Thanks for the comments everyone. 

Yes, I used the 100mm and no crop. This would be around 1:1 very close to minimum focus. He was a pretty big dude.


----------



## BoblyBill (Sep 16, 2007)

Sharp as a tack... I love it.


----------



## TCimages (Sep 16, 2007)

thanks


----------



## TCimages (Sep 18, 2007)

thanks again


----------



## wildmaven (Sep 18, 2007)

Picture 1 looks like a mad scientist, rubbing his hands together in glee. 

Really beautiful colors!


----------



## Keith Gebhardt (Sep 18, 2007)

I agree, i love the DOF and use of the macro on these. Definately somthing i would see in my bio book.


----------



## ClarkKent (Sep 19, 2007)

Dude, fantastic capture.


----------



## TCimages (Nov 1, 2007)

thanks for the comments guys!


----------



## KamaKazzy (Nov 1, 2007)

GREAT work!


----------



## tedgtfan (Nov 1, 2007)

Terrific shots, top shelf material


----------



## lostprophet (Nov 1, 2007)

TCimages said:


> 1



Oh My God they killed Kenny


----------



## LaFoto (Nov 2, 2007)

*That colour - just look at that COLOUR .... **swoon*


----------



## Keagle (Nov 2, 2007)

Fantastic shots, as usual TC.

Lol @ Lostprophets remark!


----------



## N'Kolor (Nov 2, 2007)

Wow, great capture!

Can you tell me the specs?  Also, did you use a tripod?


----------



## seemoo (Nov 2, 2007)

#1 is AMAZING.
I would also love to hear how that one came to be.

Really great shots!


----------



## TCimages (Nov 2, 2007)

thanks everyone.
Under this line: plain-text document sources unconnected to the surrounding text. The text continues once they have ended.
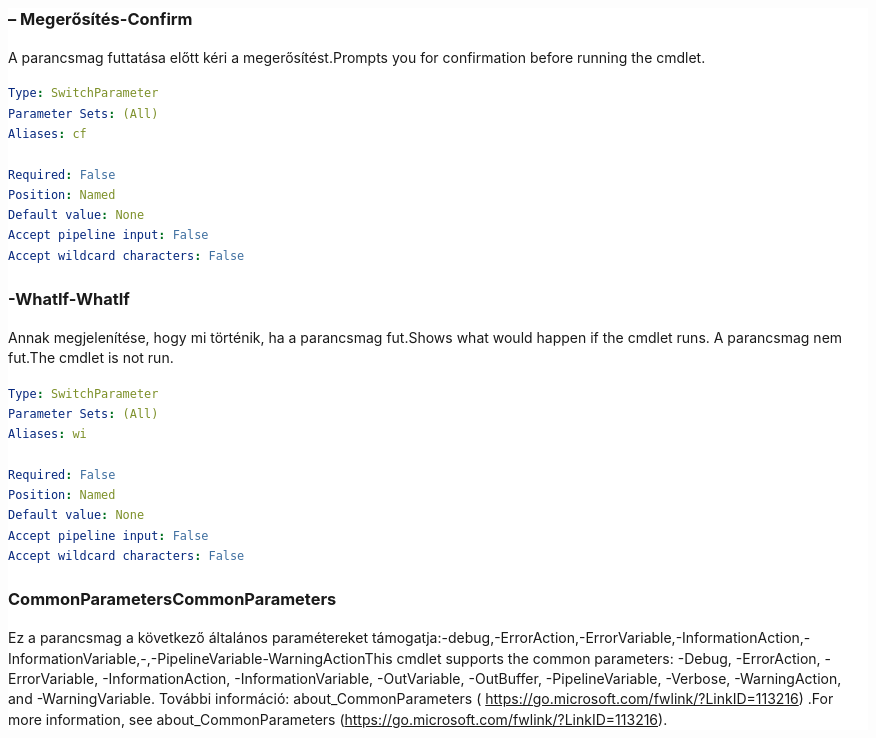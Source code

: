 ### <span data-ttu-id="17e79-128">– Megerősítés</span><span class="sxs-lookup"><span data-stu-id="17e79-128">-Confirm</span></span>
<span data-ttu-id="17e79-129">A parancsmag futtatása előtt kéri a megerősítést.</span><span class="sxs-lookup"><span data-stu-id="17e79-129">Prompts you for confirmation before running the cmdlet.</span></span>

```yaml
Type: SwitchParameter
Parameter Sets: (All)
Aliases: cf

Required: False
Position: Named
Default value: None
Accept pipeline input: False
Accept wildcard characters: False
```

### <span data-ttu-id="17e79-130">-WhatIf</span><span class="sxs-lookup"><span data-stu-id="17e79-130">-WhatIf</span></span>
<span data-ttu-id="17e79-131">Annak megjelenítése, hogy mi történik, ha a parancsmag fut.</span><span class="sxs-lookup"><span data-stu-id="17e79-131">Shows what would happen if the cmdlet runs.</span></span>
<span data-ttu-id="17e79-132">A parancsmag nem fut.</span><span class="sxs-lookup"><span data-stu-id="17e79-132">The cmdlet is not run.</span></span>

```yaml
Type: SwitchParameter
Parameter Sets: (All)
Aliases: wi

Required: False
Position: Named
Default value: None
Accept pipeline input: False
Accept wildcard characters: False
```

### <span data-ttu-id="17e79-133">CommonParameters</span><span class="sxs-lookup"><span data-stu-id="17e79-133">CommonParameters</span></span>
<span data-ttu-id="17e79-134">Ez a parancsmag a következő általános paramétereket támogatja:-debug,-ErrorAction,-ErrorVariable,-InformationAction,-InformationVariable,-,-PipelineVariable-WarningAction</span><span class="sxs-lookup"><span data-stu-id="17e79-134">This cmdlet supports the common parameters: -Debug, -ErrorAction, -ErrorVariable, -InformationAction, -InformationVariable, -OutVariable, -OutBuffer, -PipelineVariable, -Verbose, -WarningAction, and -WarningVariable.</span></span> <span data-ttu-id="17e79-135">További információ: about_CommonParameters ( https://go.microsoft.com/fwlink/?LinkID=113216) .</span><span class="sxs-lookup"><span data-stu-id="17e79-135">For more information, see about_CommonParameters (https://go.microsoft.com/fwlink/?LinkID=113216).</span></span>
I basically use the same settings for all my macros and I always handhold. I find it very hard to capture insects with a tripod.

Manual Mode
Shutter: 1/200
Aperture: f13
ISO: 100 (higher for more ambient light, but rarely)
External flash (mounted to the camera with Lumiquest Soft box)
Focus: AI Servo (sometimes one shot to frame)


----------



## Keagle (Nov 2, 2007)

I'm sooo tempted to try Macro. Seems fun


----------



## TCimages (Nov 2, 2007)

Keagle said:


> I'm sooo tempted to try Macro. Seems fun


 
It truley is a great photography experience.  You get to see so many things that you wouldn't normally see with the naked eye and best of all, an endless supply of subjects.


----------



## Jaymz77 (Nov 3, 2007)

Outstanding! Love the deep colors!


----------



## TCimages (Nov 3, 2007)

thanks


----------



## ketan (Nov 3, 2007)

You keep challenging yourself...Great!!!


----------